WHAT IS EXPECTED: Reproduce each line of the entries that carries "Image".

GIVEN INFORMATION:

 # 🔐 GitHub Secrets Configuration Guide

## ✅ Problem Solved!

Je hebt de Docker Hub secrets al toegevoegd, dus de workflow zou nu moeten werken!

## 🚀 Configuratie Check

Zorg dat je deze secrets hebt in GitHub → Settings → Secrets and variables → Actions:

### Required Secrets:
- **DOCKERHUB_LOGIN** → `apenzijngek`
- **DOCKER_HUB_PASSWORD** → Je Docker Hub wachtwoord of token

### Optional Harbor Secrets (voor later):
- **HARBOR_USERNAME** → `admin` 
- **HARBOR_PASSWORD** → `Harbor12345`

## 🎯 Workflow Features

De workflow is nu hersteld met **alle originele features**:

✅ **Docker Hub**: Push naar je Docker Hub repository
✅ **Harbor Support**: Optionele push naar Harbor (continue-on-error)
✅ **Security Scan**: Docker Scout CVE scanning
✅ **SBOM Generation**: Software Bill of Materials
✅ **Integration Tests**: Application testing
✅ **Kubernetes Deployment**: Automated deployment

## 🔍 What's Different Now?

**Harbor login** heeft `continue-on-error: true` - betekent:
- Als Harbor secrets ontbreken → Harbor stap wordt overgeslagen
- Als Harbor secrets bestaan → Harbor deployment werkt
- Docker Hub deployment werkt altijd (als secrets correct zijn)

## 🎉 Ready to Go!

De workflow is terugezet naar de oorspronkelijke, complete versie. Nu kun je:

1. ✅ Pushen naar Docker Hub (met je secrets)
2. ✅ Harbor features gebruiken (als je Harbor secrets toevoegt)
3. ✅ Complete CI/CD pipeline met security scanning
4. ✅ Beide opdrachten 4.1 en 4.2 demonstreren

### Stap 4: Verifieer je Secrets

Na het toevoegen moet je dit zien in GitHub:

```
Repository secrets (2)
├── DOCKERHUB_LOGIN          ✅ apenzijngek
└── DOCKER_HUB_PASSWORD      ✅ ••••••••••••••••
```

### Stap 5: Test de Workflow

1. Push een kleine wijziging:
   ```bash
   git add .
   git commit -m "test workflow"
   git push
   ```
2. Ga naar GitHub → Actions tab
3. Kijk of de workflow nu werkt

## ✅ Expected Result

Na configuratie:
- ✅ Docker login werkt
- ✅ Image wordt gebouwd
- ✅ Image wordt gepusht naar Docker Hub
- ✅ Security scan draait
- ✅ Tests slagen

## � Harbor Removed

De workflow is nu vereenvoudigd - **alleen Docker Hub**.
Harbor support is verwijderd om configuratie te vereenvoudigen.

ANSWER SECTION:
- ✅ Image wordt gebouwd
- ✅ Image wordt gepusht naar Docker Hub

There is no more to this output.